In the first three months of the year, car manufacturers and dealers imported 11,125 less-than-9-seat cars as complete built units (CBU), an increase of 3900 cars over February. Meanwhile, only 5943 CBU cars were imported in the same period of 2010.
MOIT said that importation of products subject to import restriction, such as consumer goods, CBU cars and car parts, CBU motorbikes and motorbike parts increased by 4.8 percent. Meanwhile, the products subject to the import control such as steel, precious stone and precious metal increased by 18.6 percent.
Raising import tariffs, encouraging use of domestic products
Vu Dinh Anh, a well known economist in Vietnam, said that it is understandable that a developing economy like Vietnam imports luxury products in large quantities. Though Vietnam does not encourage the import of luxury products, it cannot prohibit the imports, because this may be considered a behavior that violates WTO commitments.

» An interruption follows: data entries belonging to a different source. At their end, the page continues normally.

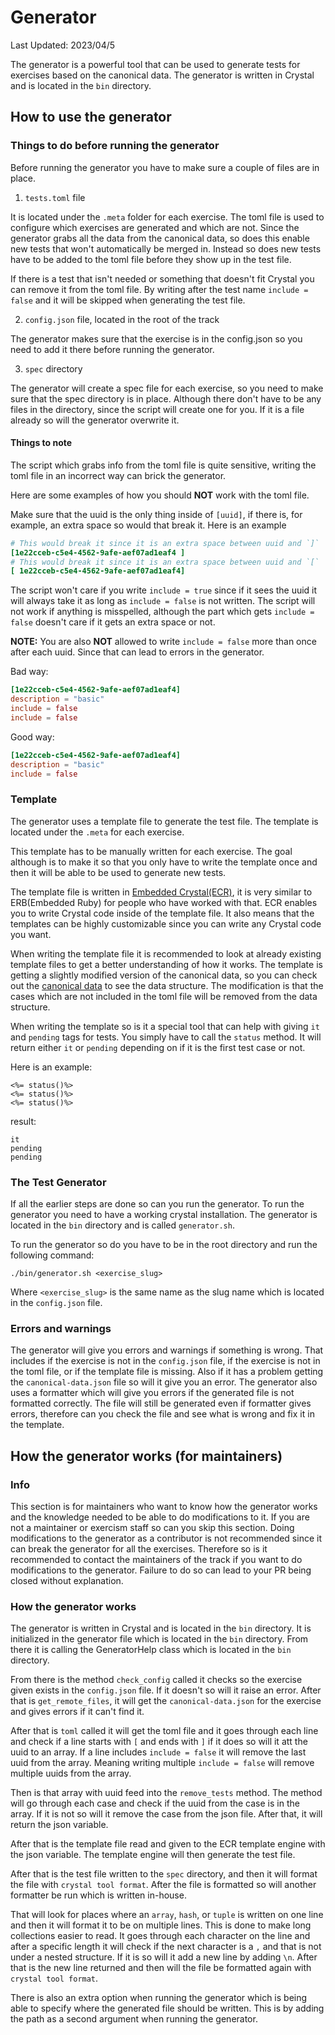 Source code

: # Generator

Last Updated: 2023/04/5

The generator is a powerful tool that can be used to generate tests for exercises based on the canonical data.
The generator is written in Crystal and is located in the `bin` directory.

## How to use the generator

### Things to do before running the generator

Before running the generator you have to make sure a couple of files are in place.

1. `tests.toml` file

It is located under the `.meta` folder for each exercise.
The toml file is used to configure which exercises are generated and which are not.
Since the generator grabs all the data from the canonical data, so does this enable new tests that won't automatically be merged in.
Instead so does new tests have to be added to the toml file before they show up in the test file.

If there is a test that isn't needed or something that doesn't fit Crystal you can remove it from the toml file.
By writing after the test name `include = false` and it will be skipped when generating the test file.

2. `config.json` file, located in the root of the track

The generator makes sure that the exercise is in the config.json so you need to add it there before running the generator.

3. `spec` directory

The generator will create a spec file for each exercise, so you need to make sure that the spec directory is in place.
Although there don't have to be any files in the directory, since the script will create one for you.
If it is a file already so will the generator overwrite it.

#### Things to note

The script which grabs info from the toml file is quite sensitive, writing the toml file in an incorrect way can brick the generator.

Here are some examples of how you should **NOT** work with the toml file.

Make sure that the uuid is the only thing inside of `[uuid]`, if there is, for example, an extra space so would that break it.
Here is an example

```toml
# This would break it since it is an extra space between uuid and `]`
[1e22cceb-c5e4-4562-9afe-aef07ad1eaf4 ]
# This would break it since it is an extra space between uuid and `[`
[ 1e22cceb-c5e4-4562-9afe-aef07ad1eaf4]
```

The script won't care if you write `include = true` since if it sees the uuid it will always take it as long as `include = false` is not written.
The script will not work if anything is misspelled, although the part which gets `include = false` doesn't care if it gets an extra space or not.

**NOTE:**
You are also **NOT** allowed to write `include = false` more than once after each uuid.
Since that can lead to errors in the generator.

Bad way:

```toml
[1e22cceb-c5e4-4562-9afe-aef07ad1eaf4]
description = "basic"
include = false
include = false
```

Good way:

```toml
[1e22cceb-c5e4-4562-9afe-aef07ad1eaf4]
description = "basic"
include = false
```

### Template

The generator uses a template file to generate the test file.
The template is located under the `.meta` for each exercise.

This template has to be manually written for each exercise.
The goal although is to make it so that you only have to write the template once and then it will be able to be used to generate new tests.

The template file is written in [Embedded Crystal(ECR)][ecr], it is very similar to ERB(Embedded Ruby) for people who have worked with that.
ECR enables you to write Crystal code inside of the template file.
It also means that the templates can be highly customizable since you can write any Crystal code you want.

When writing the template file it is recommended to look at already existing template files to get a better understanding of how it works.
The template is getting a slightly modified version of the canonical data, so you can check out the [canonical data][canonical data] to see the data structure.
The modification is that the cases which are not included in the toml file will be removed from the data structure.

When writing the template so is it a special tool that can help with giving `it` and `pending` tags for tests.
You simply have to call the `status` method.
It will return either `it` or `pending` depending on if it is the first test case or not.

Here is an example:

```crystal
<%= status()%>
<%= status()%>
<%= status()%>
```

result:

```
it
pending
pending
```

### The Test Generator

If all the earlier steps are done so can you run the generator.
To run the generator you need to have a working crystal installation.
The generator is located in the `bin` directory and is called `generator.sh`.

To run the generator so do you have to be in the root directory and run the following command:

```shell
./bin/generator.sh <exercise_slug>
```

Where `<exercise_slug>` is the same name as the slug name which is located in the `config.json` file.

### Errors and warnings

The generator will give you errors and warnings if something is wrong.
That includes if the exercise is not in the `config.json` file, if the exercise is not in the toml file, or if the template file is missing.
Also if it has a problem getting the `canonical-data.json` file so will it give you an error.
The generator also uses a formatter which will give you errors if the generated file is not formatted correctly.
The file will still be generated even if formatter gives errors, therefore can you check the file and see what is wrong and fix it in the template.

## How the generator works (for maintainers)

### Info

This section is for maintainers who want to know how the generator works and the knowledge needed to be able to do modifications to it.
If you are not a maintainer or exercism staff so can you skip this section.
Doing modifications to the generator as a contributor is not recommended since it can break the generator for all the exercises.
Therefore so is it recommended to contact the maintainers of the track if you want to do modifications to the generator.
Failure to do so can lead to your PR being closed without explanation.

### How the generator works

The generator is written in Crystal and is located in the `bin` directory.
It is initialized in the generator file which is located in the `bin` directory.
From there it is calling the GeneratorHelp class which is located in the `bin` directory.

From there is the method `check_config` called it checks so the exercise given exists in the `config.json` file.
If it doesn't so will it raise an error.
After that is `get_remote_files`, it will get the `canonical-data.json` for the exercise and gives errors if it can't find it.

After that is `toml` called it will get the toml file and it goes through each line and check if a line starts with `[` and ends with `]` if it does so will it att the uuid to an array.
If a line includes `include = false` it will remove the last uuid from the array.
Meaning writing multiple `include = false` will remove multiple uuids from the array.

Then is that array with uuid feed into the `remove_tests` method.
The method will go through each case and check if the uuid from the case is in the array.
If it is not so will it remove the case from the json file.
After that, it will return the json variable.

After that is the template file read and given to the ECR template engine with the json variable.
The template engine will then generate the test file.

After that is the test file written to the `spec` directory, and then it will format the file with `crystal tool format`.
After the file is formatted so will another formatter be run which is written in-house.

That will look for places where an `array`, `hash`, or `tuple` is written on one line and then it will format it to be on multiple lines.
This is done to make long collections easier to read.
It goes through each character on the line and after a specific length it will check if the next character is a `,` and that is not under a nested structure.
If it is so will it add a new line by adding `\n`.
After that is the new line returned and then will the file be formatted again with `crystal tool format`.

There is also an extra option when running the generator which is being able to specify where the generated file should be written.
This is by adding the path as a second argument when running the generator.

[ecr]: https://crystal-lang.org/api/latest/ECR.html
[canonical data]: https://github.com/exercism/problem-specifications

Anh believes that where there is demand, there will be supply. The high tariff imposition can only partially restrict the demand of wealthy people. He believes that Vietnam needs to restrict the importation of luxury products by strictly enforcing the regulations on buying domestic products in public procurement projects.
Meanwhile, Hoang Tho Xuan, an expert from the Trade Research Institute, said Vietnamese consumers always follow the crowd in making purchases. A lot of people are not high income earners, but still spend hundreds of millions dong to buy import scooters or mobile phones. Therefore, Xuan believes the tariff increase will considerably help restrict the demand for some luxuries.

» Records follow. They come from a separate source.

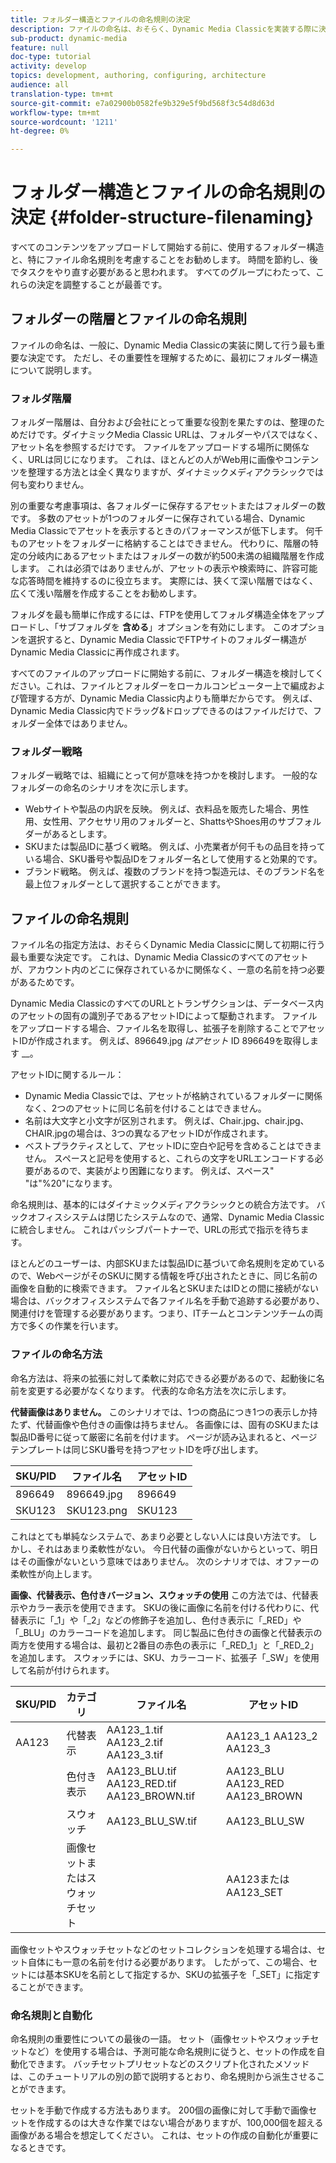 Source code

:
 ```yaml
---
title: フォルダー構造とファイルの命名規則の決定
description: ファイルの命名は、おそらく、Dynamic Media Classicを実装する際に決定する最も重要な決定です。 フォルダー構造も重要です。 フォルダー構造とファイル名に対して、これが非常に重要で考えられる方法について説明します。
sub-product: dynamic-media
feature: null
doc-type: tutorial
activity: develop
topics: development, authoring, configuring, architecture
audience: all
translation-type: tm+mt
source-git-commit: e7a02900b0582fe9b329e5f9bd568f3c54d8d63d
workflow-type: tm+mt
source-wordcount: '1211'
ht-degree: 0%

---
```



# フォルダー構造とファイルの命名規則の決定 {#folder-structure-filenaming}

すべてのコンテンツをアップロードして開始する前に、使用するフォルダー構造と、特にファイル命名規則を考慮することをお勧めします。 時間を節約し、後でタスクをやり直す必要があると思われます。 すべてのグループにわたって、これらの決定を調整することが最善です。

## フォルダーの階層とファイルの命名規則

ファイルの命名は、一般に、Dynamic Media Classicの実装に関して行う最も重要な決定です。 ただし、その重要性を理解するために、最初にフォルダー構造について説明します。

### フォルダ階層

フォルダー階層は、自分および会社にとって重要な役割を果たすのは、整理のためだけです。ダイナミックMedia Classic URLは、フォルダーやパスではなく、アセット名を参照するだけです。 ファイルをアップロードする場所に関係なく、URLは同じになります。 これは、ほとんどの人がWeb用に画像やコンテンツを整理する方法とは全く異なりますが、ダイナミックメディアクラシックでは何も変わりません。

別の重要な考慮事項は、各フォルダーに保存するアセットまたはフォルダーの数です。 多数のアセットが1つのフォルダーに保存されている場合、Dynamic Media Classicでアセットを表示するときのパフォーマンスが低下します。 何千ものアセットをフォルダーに格納することはできません。 代わりに、階層の特定の分岐内にあるアセットまたはフォルダーの数が約500未満の組織階層を作成します。 これは必須ではありませんが、アセットの表示や検索時に、許容可能な応答時間を維持するのに役立ちます。 実際には、狭くて深い階層ではなく、広くて浅い階層を作成することをお勧めします。

フォルダを最も簡単に作成するには、FTPを使用してフォルダ構造全体をアップロードし、「サブフォルダを **含める**」オプションを有効にします。 このオプションを選択すると、Dynamic Media ClassicでFTPサイトのフォルダー構造がDynamic Media Classicに再作成されます。

すべてのファイルのアップロードに開始する前に、フォルダー構造を検討してください。これは、ファイルとフォルダーをローカルコンピューター上で編成および管理する方が、Dynamic Media Classic内よりも簡単だからです。 例えば、Dynamic Media Classic内でドラッグ&amp;ドロップできるのはファイルだけで、フォルダー全体ではありません。

### フォルダー戦略

フォルダー戦略では、組織にとって何が意味を持つかを検討します。 一般的なフォルダーの命名のシナリオを次に示します。

- Webサイトや製品の内訳を反映。 例えば、衣料品を販売した場合、男性用、女性用、アクセサリ用のフォルダーと、ShattsやShoes用のサブフォルダーがあるとします。
- SKUまたは製品IDに基づく戦略。 例えば、小売業者が何千もの品目を持っている場合、SKU番号や製品IDをフォルダー名として使用すると効果的です。
- ブランド戦略。 例えば、複数のブランドを持つ製造元は、そのブランド名を最上位フォルダーとして選択することができます。

## ファイルの命名規則

ファイル名の指定方法は、おそらくDynamic Media Classicに関して初期に行う最も重要な決定です。 これは、Dynamic Media Classicのすべてのアセットが、アカウント内のどこに保存されているかに関係なく、一意の名前を持つ必要があるためです。

Dynamic Media ClassicのすべてのURLとトランザクションは、データベース内のアセットの固有の識別子であるアセットIDによって駆動されます。 ファイルをアップロードする場合、ファイル名を取得し、拡張子を削除することでアセットIDが作成されます。 例えば、896649.jpg _はアセット_ ID 896649を取得します __。

アセットIDに関するルール：

- Dynamic Media Classicでは、アセットが格納されているフォルダーに関係なく、2つのアセットに同じ名前を付けることはできません。
- 名前は大文字と小文字が区別されます。 例えば、Chair.jpg、chair.jpg、CHAIR.jpgの場合は、3つの異なるアセットIDが作成されます。
- ベストプラクティスとして、アセットIDに空白や記号を含めることはできません。 スペースと記号を使用すると、これらの文字をURLエンコードする必要があるので、実装がより困難になります。 例えば、スペース&quot; &quot;は&quot;%20&quot;になります。

命名規則は、基本的にはダイナミックメディアクラシックとの統合方法です。 バックオフィスシステムは閉じたシステムなので、通常、Dynamic Media Classicに統合しません。 これはパッシブパートナーで、URLの形式で指示を待ちます。

ほとんどのユーザーは、内部SKUまたは製品IDに基づいて命名規則を定めているので、WebページがそのSKUに関する情報を呼び出されたときに、同じ名前の画像を自動的に検索できます。 ファイル名とSKUまたはIDとの間に接続がない場合は、バックオフィスシステムで各ファイル名を手動で追跡する必要があり、関連付けを管理する必要があります。つまり、ITチームとコンテンツチームの両方で多くの作業を行います。

### ファイルの命名方法

命名方法は、将来の拡張に対して柔軟に対応できる必要があるので、起動後に名前を変更する必要がなくなります。 代表的な命名方法を次に示します。

**代替画像はありません。** このシナリオでは、1つの商品につき1つの表示しか持たず、代替画像や色付きの画像は持ちません。 各画像には、固有のSKUまたは製品ID番号に従って厳密に名前を付けます。 ページが読み込まれると、ページテンプレートは同じSKU番号を持つアセットIDを呼び出します。

| SKU/PID | ファイル名 | アセットID |
| ------- | ---------- | -------- |
| 896649 | 896649.jpg | 896649 |
| SKU123 | SKU123.png | SKU123 |

これはとても単純なシステムで、あまり必要としない人には良い方法です。 しかし、それはあまり柔軟性がない。 今日代替の画像がないからといって、明日はその画像がないという意味ではありません。 次のシナリオでは、オファーの柔軟性が向上します。

**画像、代替表示、色付きバージョン、スウォッチの使用** この方法では、代替表示やカラー表示を使用できます。 SKUの後に画像に名前を付ける代わりに、代替表示に「_1」や「_2」などの修飾子を追加し、色付き表示に「_RED」や「_BLU」のカラーコードを追加します。 同じ製品に色付きの画像と代替表示の両方を使用する場合は、最初と2番目の赤色の表示に「_RED_1」と「_RED_2」を追加します。 スウォッチには、SKU、カラーコード、拡張子「_SW」を使用して名前が付けられます。

| SKU/PID | カテゴリ | ファイル名 | アセットID |
| ------- | ----------------------- | ------------------------------------------- | ------------------------------- |
| AA123 | 代替表示 | AA123_1.tif AA123_2.tif AA123_3.tif | AA123_1 AA123_2 AA123_3 |
|  | 色付き表示 | AA123_BLU.tif AA123_RED.tif AA123_BROWN.tif | AA123_BLU AA123_RED AA123_BROWN |
|  | スウォッチ | AA123_BLU_SW.tif | AA123_BLU_SW |
|  | 画像セットまたはスウォッチセット |  | AA123またはAA123_SET | -- |

画像セットやスウォッチセットなどのセットコレクションを処理する場合は、セット自体にも一意の名前を付ける必要があります。 したがって、この場合、セットには基本SKUを名前として指定するか、SKUの拡張子を「_SET」に指定することができます。

### 命名規則と自動化

命名規則の重要性についての最後の一語。 セット（画像セットやスウォッチセットなど）を使用する場合は、予測可能な命名規則に従うと、セットの作成を自動化できます。 バッチセットプリセットなどのスクリプト化されたメソッドは、このチュートリアルの別の節で説明するとおり、命名規則から派生させることができます。

セットを手動で作成する方法もあります。 200個の画像に対して手動で画像セットを作成するのは大きな作業ではない場合がありますが、100,000個を超える画像がある場合を想定してください。 これは、セットの作成の自動化が重要になるときです。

Deputy Minister of Industry and Trade Nguyen Thanh Bien said that though some industries had a high export value in the first quarter, the import value of the industries was also very high, because enterprises needed to import materials to make products for exporting. Vietnam, for example, exported computers and computer parts in big quantities, but it had to import $5 billion worth of materials.
MOIT has released the list of 93 products which Vietnam does not encourage importing, which includes dairy products, clothes, pearls, precious metals and wooden products.